At the weekend, the German Social Democratic Party elected a new leadership from the Left of the Party, in the hope of resurrecting their disastrous political standings (Source), In rejecting the other main contender, current Finance Minister Olaf Scholz, the decision has apparently threatened the GroKo (Große Koalition), the coalition between Merkel’s CDU/CSU union and the SPD, which, arguably, has been the reason for the declining fortunes of the SPD. They have, in effect, abandoned their charter and become part of the neoliberal, austerity machine. The new leadership rejects the basis for the GroKo. At present, the SPD is only marginally ahead of the far-right AfD with the Union and Greens ahead of them. The same political dislocations are happening throughout Europe although the antagonism to the neoliberal austerity orthodoxy is more manifesting in chaos than a defined direction away from the major political parties (Britain is currently a good example of that). Meanwhile, the orthodoxy continues in the European Commission and in its – Autumn 2019 Economic Forecast: A challenging road ahead – they are requiring the majority of Member States to inflict more austerity on their nations even though a recession is looming. That is, business as usual as the madness continues.

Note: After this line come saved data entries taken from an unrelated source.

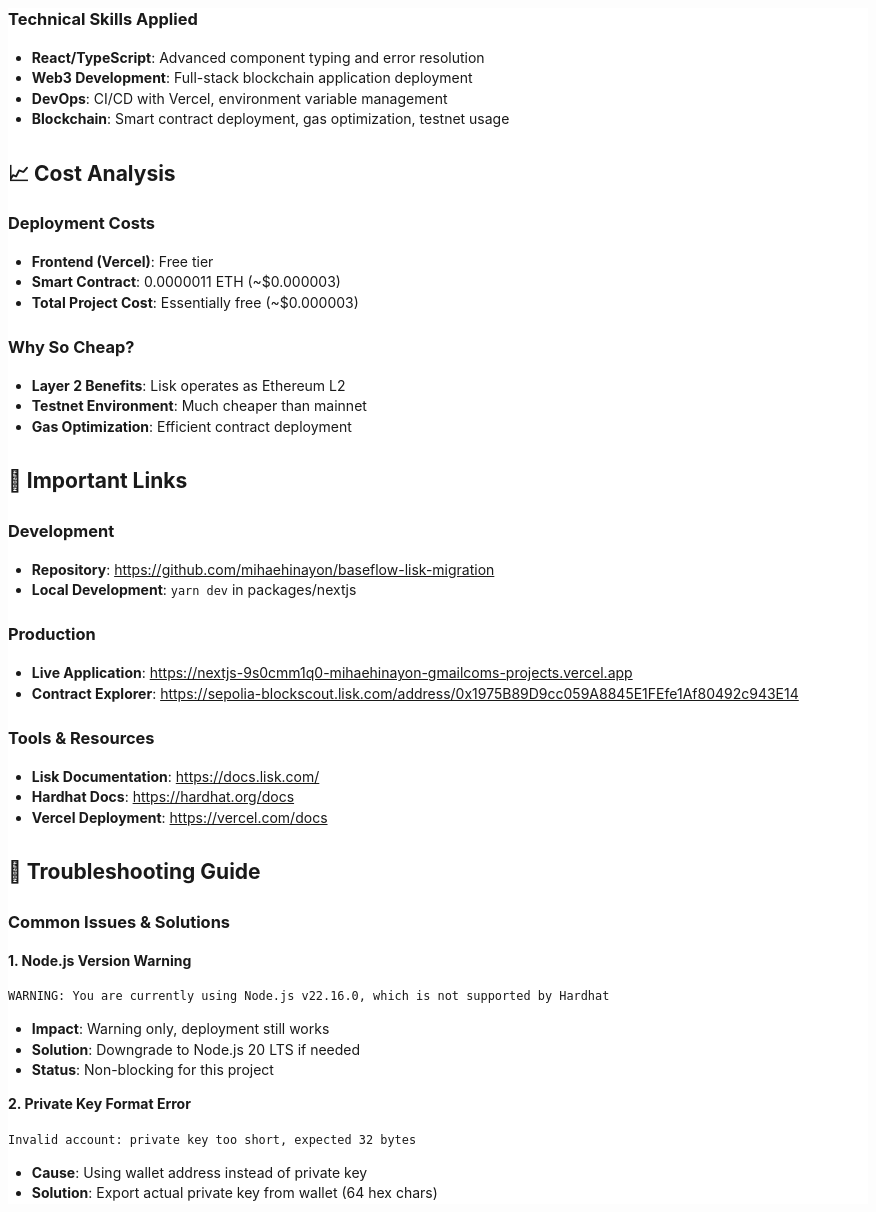 ### Technical Skills Applied
- **React/TypeScript**: Advanced component typing and error resolution
- **Web3 Development**: Full-stack blockchain application deployment
- **DevOps**: CI/CD with Vercel, environment variable management
- **Blockchain**: Smart contract deployment, gas optimization, testnet usage

## 📈 Cost Analysis

### Deployment Costs
- **Frontend (Vercel)**: Free tier
- **Smart Contract**: 0.0000011 ETH (~$0.000003)
- **Total Project Cost**: Essentially free (~$0.000003)

### Why So Cheap?
- **Layer 2 Benefits**: Lisk operates as Ethereum L2
- **Testnet Environment**: Much cheaper than mainnet
- **Gas Optimization**: Efficient contract deployment

## 🔗 Important Links

### Development
- **Repository**: https://github.com/mihaehinayon/baseflow-lisk-migration
- **Local Development**: `yarn dev` in packages/nextjs

### Production
- **Live Application**: https://nextjs-9s0cmm1q0-mihaehinayon-gmailcoms-projects.vercel.app
- **Contract Explorer**: https://sepolia-blockscout.lisk.com/address/0x1975B89D9cc059A8845E1FEfe1Af80492c943E14

### Tools & Resources
- **Lisk Documentation**: https://docs.lisk.com/
- **Hardhat Docs**: https://hardhat.org/docs
- **Vercel Deployment**: https://vercel.com/docs

## 🐛 Troubleshooting Guide

### Common Issues & Solutions

**1. Node.js Version Warning**
```
WARNING: You are currently using Node.js v22.16.0, which is not supported by Hardhat
```
- **Impact**: Warning only, deployment still works
- **Solution**: Downgrade to Node.js 20 LTS if needed
- **Status**: Non-blocking for this project

**2. Private Key Format Error**
```
Invalid account: private key too short, expected 32 bytes
```
- **Cause**: Using wallet address instead of private key
- **Solution**: Export actual private key from wallet (64 hex chars)

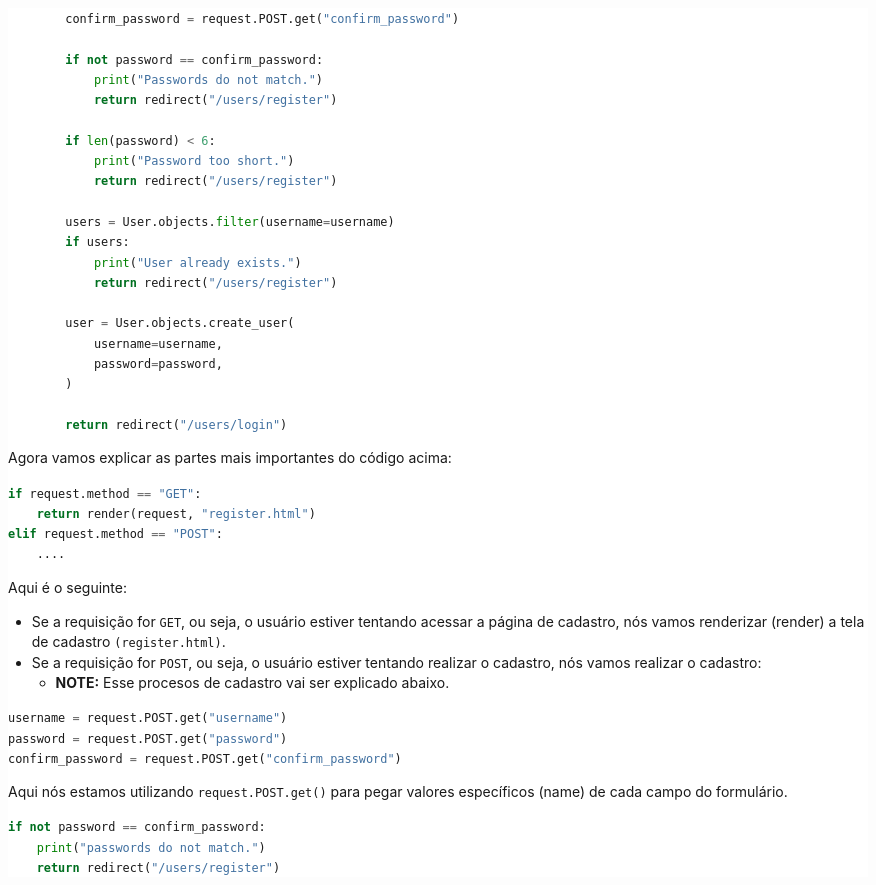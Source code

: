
 ```python
        confirm_password = request.POST.get("confirm_password")

        if not password == confirm_password:
            print("Passwords do not match.")
            return redirect("/users/register")

        if len(password) < 6:
            print("Password too short.")
            return redirect("/users/register")

        users = User.objects.filter(username=username)
        if users:
            print("User already exists.")
            return redirect("/users/register")

        user = User.objects.create_user(
            username=username,
            password=password,
        )

        return redirect("/users/login")
```

Agora vamos explicar as partes mais importantes do código acima:


```python
if request.method == "GET":
    return render(request, "register.html")
elif request.method == "POST":
    ....
```

Aqui é o seguinte:

 - Se a requisição for `GET`, ou seja, o usuário estiver tentando acessar a página de cadastro, nós vamos renderizar (render) a tela de cadastro `(register.html)`.
 - Se a requisição for `POST`, ou seja, o usuário estiver tentando realizar o cadastro, nós vamos realizar o cadastro:
   - **NOTE:** Esse procesos de cadastro vai ser explicado abaixo.

```python
username = request.POST.get("username")
password = request.POST.get("password")
confirm_password = request.POST.get("confirm_password")
```

Aqui nós estamos utilizando `request.POST.get()` para pegar valores específicos (name) de cada campo do formulário.

```python
if not password == confirm_password:
    print("passwords do not match.")
    return redirect("/users/register")
```
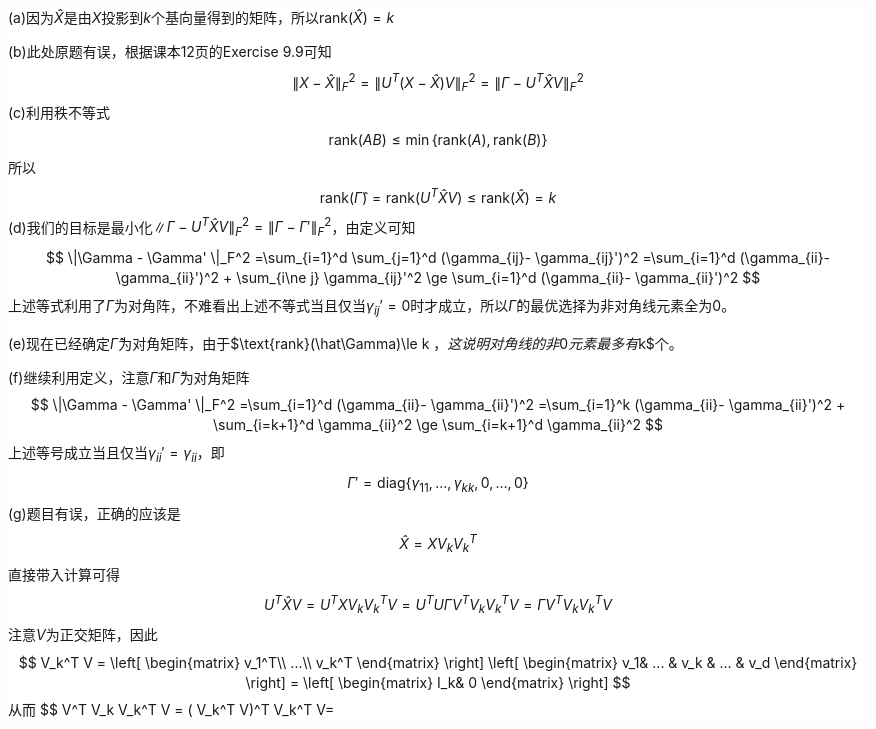 (a)因为$\hat X​$是由$X​$投影到$k​$个基向量得到的矩阵，所以$\text{rank}(\hat X) = k​$

(b)此处原题有误，根据课本12页的Exercise 9.9可知
$$
\|X-\hat X \|_F^2 =\|U^T(X-\hat X)V \|_F^2 =\|\Gamma - U^T\hat XV \|_F^2
$$
(c)利用秩不等式
$$
\text{rank}(AB) \le \min \{\text{rank} (A), \text{rank}(B)\}
$$
所以
$$
\text{rank}(\hat\Gamma) =\text{rank}(U^T\hat XV)  \le \text{rank}(\hat X) =k
$$
(d)我们的目标是最小化$\|\Gamma - U^T\hat XV \|_F^2= \|\Gamma - \Gamma' \|_F^2$，由定义可知
$$
\|\Gamma - \Gamma' \|_F^2 =\sum_{i=1}^d \sum_{j=1}^d (\gamma_{ij}- \gamma_{ij}')^2
=\sum_{i=1}^d (\gamma_{ii}- \gamma_{ii}')^2 + \sum_{i\ne j}  \gamma_{ij}'^2 \ge \sum_{i=1}^d (\gamma_{ii}- \gamma_{ii}')^2
$$
上述等式利用了$\Gamma$为对角阵，不难看出上述不等式当且仅当$\gamma_{ij}'=0$时才成立，所以$\hat \Gamma$的最优选择为非对角线元素全为$0$。

(e)现在已经确定$\hat \Gamma$为对角矩阵，由于$\text{rank}(\hat\Gamma)\le k $，这说明对角线的非$0$元素最多有$k$个。

(f)继续利用定义，注意$\Gamma$和$\hat \Gamma$为对角矩阵
$$
\|\Gamma - \Gamma' \|_F^2 =\sum_{i=1}^d (\gamma_{ii}- \gamma_{ii}')^2 
=\sum_{i=1}^k (\gamma_{ii}- \gamma_{ii}')^2 + \sum_{i=k+1}^d \gamma_{ii}^2 
\ge  \sum_{i=k+1}^d \gamma_{ii}^2
$$
上述等号成立当且仅当$\gamma_{ii}'= \gamma_{ii}$，即
$$
\Gamma' =\text{diag} \{\gamma_{11}, \ldots, \gamma_{kk} , 0,\ldots ,0\}
$$
(g)题目有误，正确的应该是
$$
\hat X = X V_k V_k^T
$$
直接带入计算可得
$$
U^T\hat XV = U^T X V_k V_k^T V =U^T U\Gamma V^T V_k V_k^T V
=\Gamma V^T V_k V_k^T V
$$
注意$V​$为正交矩阵，因此
$$
V_k^T V = \left[
 \begin{matrix}
v_1^T\\
...\\ v_k^T 
  \end{matrix}
  \right] 
  \left[
 \begin{matrix}
v_1& ... & v_k & ... & v_d 
  \end{matrix}
  \right] 
  = \left[
 \begin{matrix}
I_k& 0
  \end{matrix}
  \right]
$$
从而
$$
V^T V_k V_k^T V = ( V_k^T V)^T  V_k^T V=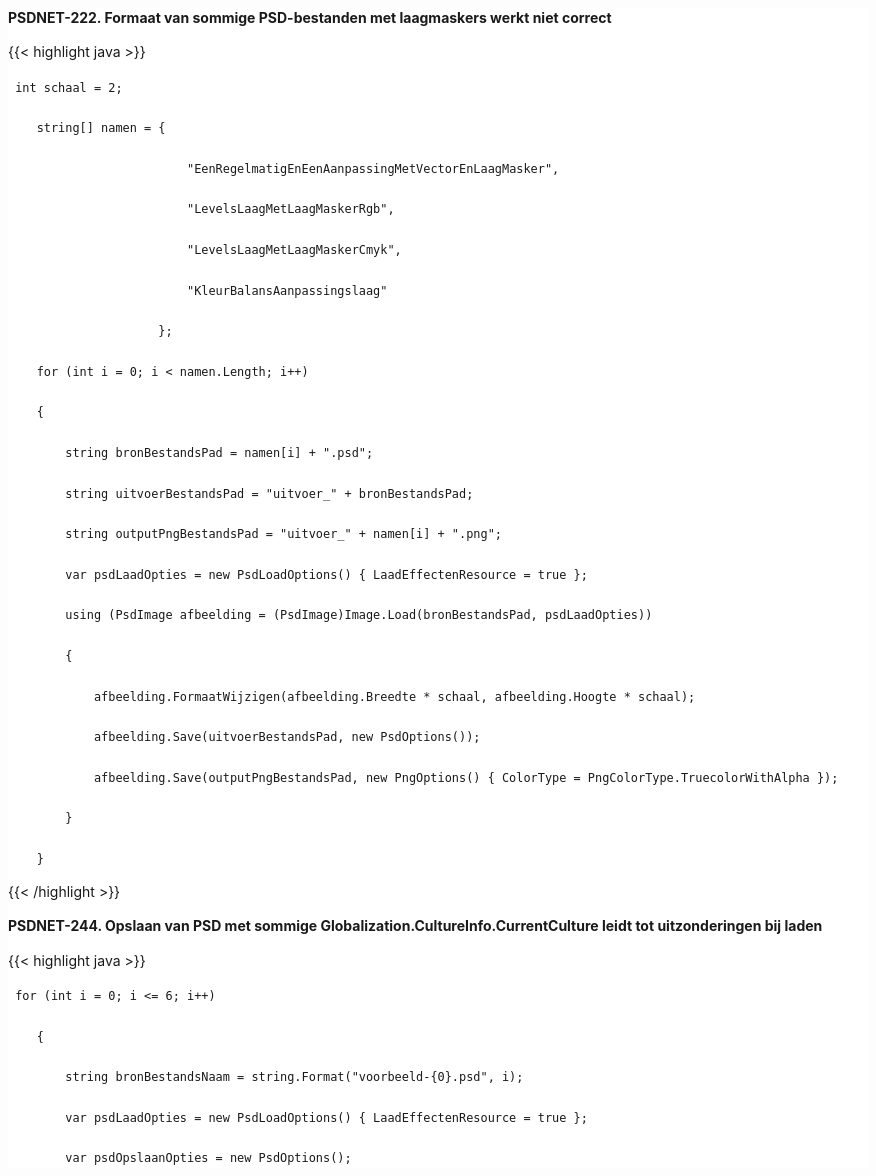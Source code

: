 

**PSDNET-222. Formaat van sommige PSD-bestanden met laagmaskers werkt niet correct**

{{< highlight java >}}

     int schaal = 2;

        string[] namen = {

                             "EenRegelmatigEnEenAanpassingMetVectorEnLaagMasker",

                             "LevelsLaagMetLaagMaskerRgb",

                             "LevelsLaagMetLaagMaskerCmyk",

                             "KleurBalansAanpassingslaag"

                         };

        for (int i = 0; i < namen.Length; i++)

        {

            string bronBestandsPad = namen[i] + ".psd";

            string uitvoerBestandsPad = "uitvoer_" + bronBestandsPad;

            string outputPngBestandsPad = "uitvoer_" + namen[i] + ".png";

            var psdLaadOpties = new PsdLoadOptions() { LaadEffectenResource = true };

            using (PsdImage afbeelding = (PsdImage)Image.Load(bronBestandsPad, psdLaadOpties))

            {

                afbeelding.FormaatWijzigen(afbeelding.Breedte * schaal, afbeelding.Hoogte * schaal);

                afbeelding.Save(uitvoerBestandsPad, new PsdOptions());

                afbeelding.Save(outputPngBestandsPad, new PngOptions() { ColorType = PngColorType.TruecolorWithAlpha });

            }

        }

{{< /highlight >}}



**PSDNET-244. Opslaan van PSD met sommige Globalization.CultureInfo.CurrentCulture leidt tot uitzonderingen bij laden**

{{< highlight java >}}

     for (int i = 0; i <= 6; i++)

        {

            string bronBestandsNaam = string.Format("voorbeeld-{0}.psd", i);

            var psdLaadOpties = new PsdLoadOptions() { LaadEffectenResource = true };

            var psdOpslaanOpties = new PsdOptions();
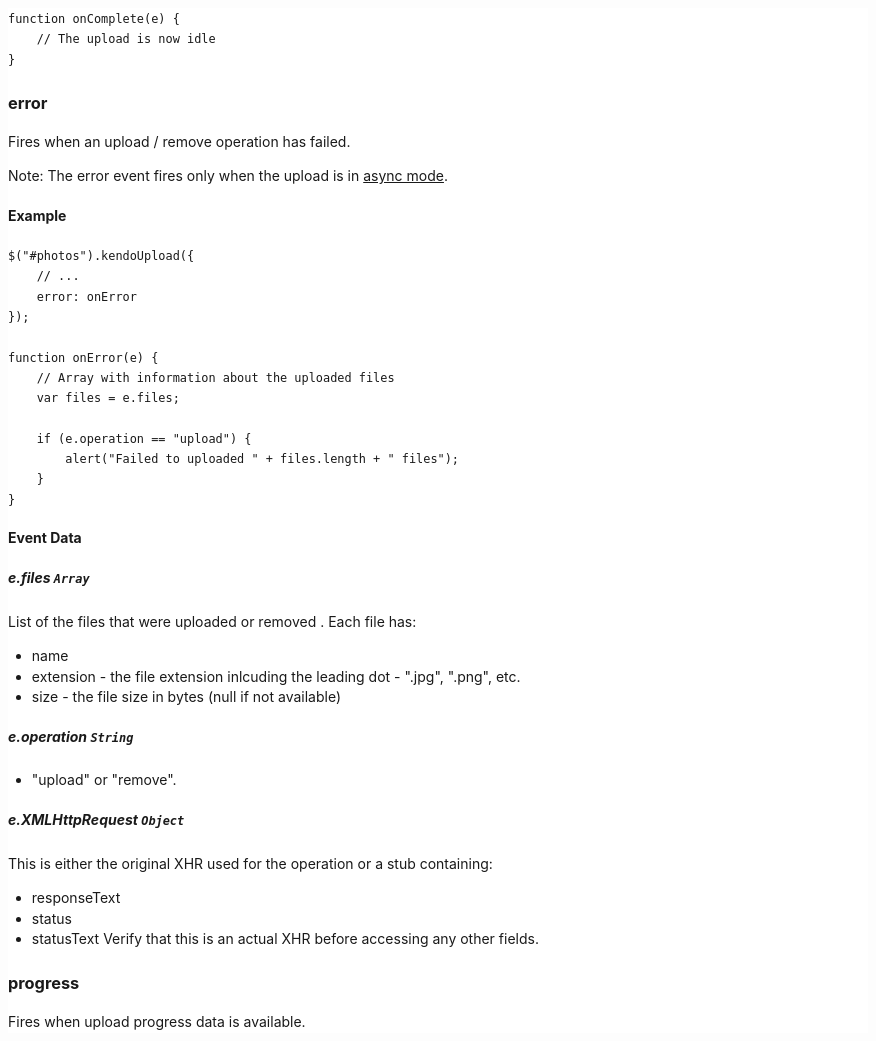     function onComplete(e) {
        // The upload is now idle
    }

### error

Fires when an upload / remove operation has failed.



Note: The error event fires only when the upload is in
[async mode](http://www.kendoui.com/documentation/ui-widgets/upload/modes.aspx#async).

#### Example

    $("#photos").kendoUpload({
        // ...
        error: onError
    });

    function onError(e) {
        // Array with information about the uploaded files
        var files = e.files;

        if (e.operation == "upload") {
            alert("Failed to uploaded " + files.length + " files");
        }
    }

#### Event Data

##### e.files `Array`

List of the files that were uploaded or removed . Each file has:


*   name
*   extension - the file extension
        inlcuding the leading dot - ".jpg", ".png", etc.
*   size - the file size in bytes (null if not available)

##### e.operation `String`

- "upload" or "remove".

##### e.XMLHttpRequest `Object`

This is either the original XHR used for the operation or a stub containing:


*   responseText
*   status
*   statusText
Verify that this is an actual XHR before accessing any other fields.

### progress

Fires when upload progress data is available.
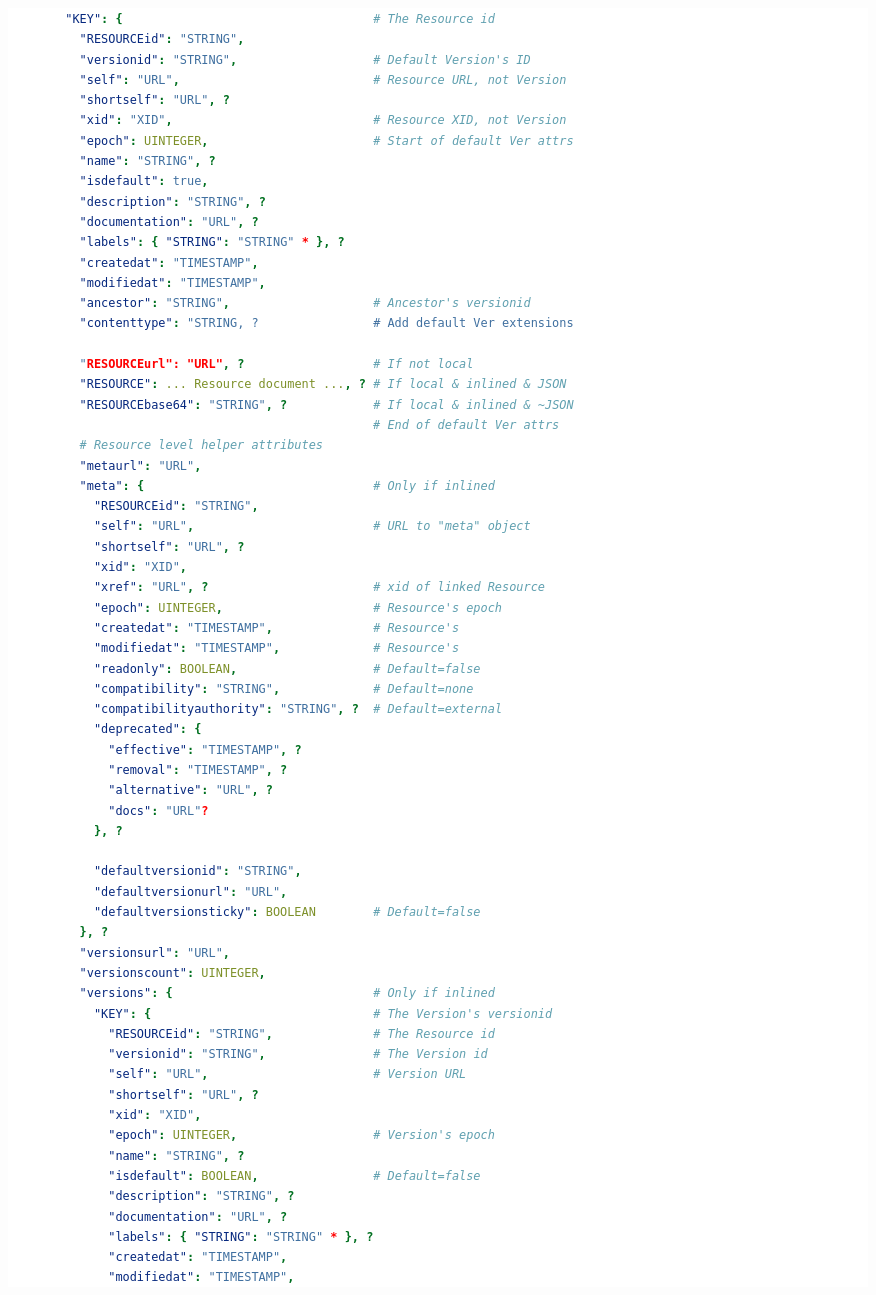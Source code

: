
 ```yaml
        "KEY": {                                   # The Resource id
          "RESOURCEid": "STRING",
          "versionid": "STRING",                   # Default Version's ID
          "self": "URL",                           # Resource URL, not Version
          "shortself": "URL", ?
          "xid": "XID",                            # Resource XID, not Version
          "epoch": UINTEGER,                       # Start of default Ver attrs
          "name": "STRING", ?
          "isdefault": true,
          "description": "STRING", ?
          "documentation": "URL", ?
          "labels": { "STRING": "STRING" * }, ?
          "createdat": "TIMESTAMP",
          "modifiedat": "TIMESTAMP",
          "ancestor": "STRING",                    # Ancestor's versionid
          "contenttype": "STRING, ?                # Add default Ver extensions

          "RESOURCEurl": "URL", ?                  # If not local
          "RESOURCE": ... Resource document ..., ? # If local & inlined & JSON
          "RESOURCEbase64": "STRING", ?            # If local & inlined & ~JSON
                                                   # End of default Ver attrs
          # Resource level helper attributes
          "metaurl": "URL",
          "meta": {                                # Only if inlined
            "RESOURCEid": "STRING",
            "self": "URL",                         # URL to "meta" object
            "shortself": "URL", ?
            "xid": "XID",
            "xref": "URL", ?                       # xid of linked Resource
            "epoch": UINTEGER,                     # Resource's epoch
            "createdat": "TIMESTAMP",              # Resource's
            "modifiedat": "TIMESTAMP",             # Resource's
            "readonly": BOOLEAN,                   # Default=false
            "compatibility": "STRING",             # Default=none
            "compatibilityauthority": "STRING", ?  # Default=external
            "deprecated": {
              "effective": "TIMESTAMP", ?
              "removal": "TIMESTAMP", ?
              "alternative": "URL", ?
              "docs": "URL"?
            }, ?

            "defaultversionid": "STRING",
            "defaultversionurl": "URL",
            "defaultversionsticky": BOOLEAN        # Default=false
          }, ?
          "versionsurl": "URL",
          "versionscount": UINTEGER,
          "versions": {                            # Only if inlined
            "KEY": {                               # The Version's versionid
              "RESOURCEid": "STRING",              # The Resource id
              "versionid": "STRING",               # The Version id
              "self": "URL",                       # Version URL
              "shortself": "URL", ?
              "xid": "XID",
              "epoch": UINTEGER,                   # Version's epoch
              "name": "STRING", ?
              "isdefault": BOOLEAN,                # Default=false
              "description": "STRING", ?
              "documentation": "URL", ?
              "labels": { "STRING": "STRING" * }, ?
              "createdat": "TIMESTAMP",
              "modifiedat": "TIMESTAMP",
```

European Commission Autumn 2019 Forecasts
On November 7, 2019, the European Commission released its – Autumn 2019 Economic Forecast: A challenging road ahead – where it acknowledged that:
… the European economy looks to be heading towards a protracted period of more subdued growth and muted inflation.
The following graphs document the key economic forecasts.
Italy is forecast to barely grow this year, then only achieve sluggish growth for the next two years.
So inflation in almost all Member States is forecast to be well below the ECB’s definition of price stability and for the Euro area as a whole the departure is massive.
Which tells you that the EU is considering the ECB will continue to fail to deliver on its so-called primary mission under the new leadership even with all the expected monetary policy gymnastics.
A total acceptance that there is little movement expected on the unemployment front over the next two or more years. This is a disgraceful admission.
Current Account Balance
Almost all nations running growth-draining external surpluses with Germany, Luxembourg and the Netherlands expected to violate the Macroeconomic Imbalance rules out to (at least) 2021 – with no punitive action taken – just a lot of hot air.
Surpluses predominate with no sign of any significant fiscal stimulus being anticipated despite the elevated unemployment levels and moderating growth rates.
I don’t want to comment on whether these forecasts will be realised or not in this blog post.
Rather, I want to comment on the logic and the implications of the relationships implied between the variables.
The EU logic or illogic
If you then dig a bit further into these forecasts, you realise that the European Commission is basically eliminating fiscal policy intervention for almost all the Member States as a means of addressing any likely decline in growth and the rising unemployment that would follow.
The predictions from a number of different sources are that a recession in the coming period is not out of the question for the Eurozone.
There are widespread calls for Germany, among other Member States to spend more to offset the likelihood of recession (Source).
When nations are confronted with this sort of outlook, the responsible thing for them to do, is use their currency capacity to head of the decline in non-government spending by increasing net government spending, and, as a consequence, head of any chance of a recession.
Recessions are incredibly damaging and have long-lived consequences.
The ECB has already signalled, as Mario Draghi was handing over the Presidency, that there is very little scope for further monetary policy support for growth.
The fact that the policy rate is at -0.5 and the ECB’s balance sheet has expanded dramatically since the GFC, with little impact on the inflation trajectory or real GDP growth, should be sufficient for anyone to know that monetary policy isn’t very effective anyway as a counter-stabilising force over the economic cycle.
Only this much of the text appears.